▶ _WHAT IS REQUIRED_
When scanning the data, count every line with "final" in it, and report only the resulting number.

▶ _INFORMATION GIVEN_

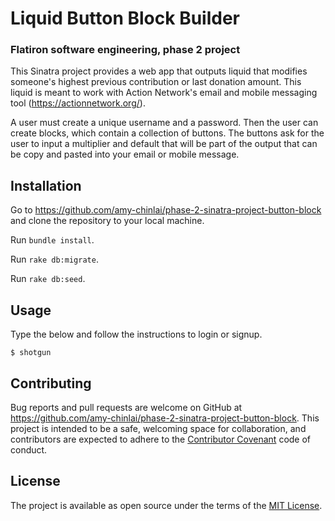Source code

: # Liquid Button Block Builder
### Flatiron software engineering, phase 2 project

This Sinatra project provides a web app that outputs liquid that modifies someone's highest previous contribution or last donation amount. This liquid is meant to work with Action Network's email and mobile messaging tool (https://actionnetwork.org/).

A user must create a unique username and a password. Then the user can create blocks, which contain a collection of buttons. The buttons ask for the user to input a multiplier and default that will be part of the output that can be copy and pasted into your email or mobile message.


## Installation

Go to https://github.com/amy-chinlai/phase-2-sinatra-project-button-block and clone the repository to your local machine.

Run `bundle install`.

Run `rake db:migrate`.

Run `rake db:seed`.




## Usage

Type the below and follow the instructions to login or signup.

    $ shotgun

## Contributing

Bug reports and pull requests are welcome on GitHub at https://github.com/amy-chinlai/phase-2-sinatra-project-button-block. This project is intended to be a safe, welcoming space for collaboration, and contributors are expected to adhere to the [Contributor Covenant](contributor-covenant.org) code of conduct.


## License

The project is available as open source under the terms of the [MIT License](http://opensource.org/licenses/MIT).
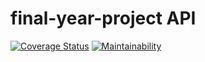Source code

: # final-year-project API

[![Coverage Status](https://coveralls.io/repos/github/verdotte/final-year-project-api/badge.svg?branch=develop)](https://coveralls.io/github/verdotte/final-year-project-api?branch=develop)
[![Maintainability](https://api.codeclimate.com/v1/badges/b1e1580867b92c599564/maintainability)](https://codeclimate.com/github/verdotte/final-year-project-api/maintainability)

▶ _EXERCISE RESPONSE_
3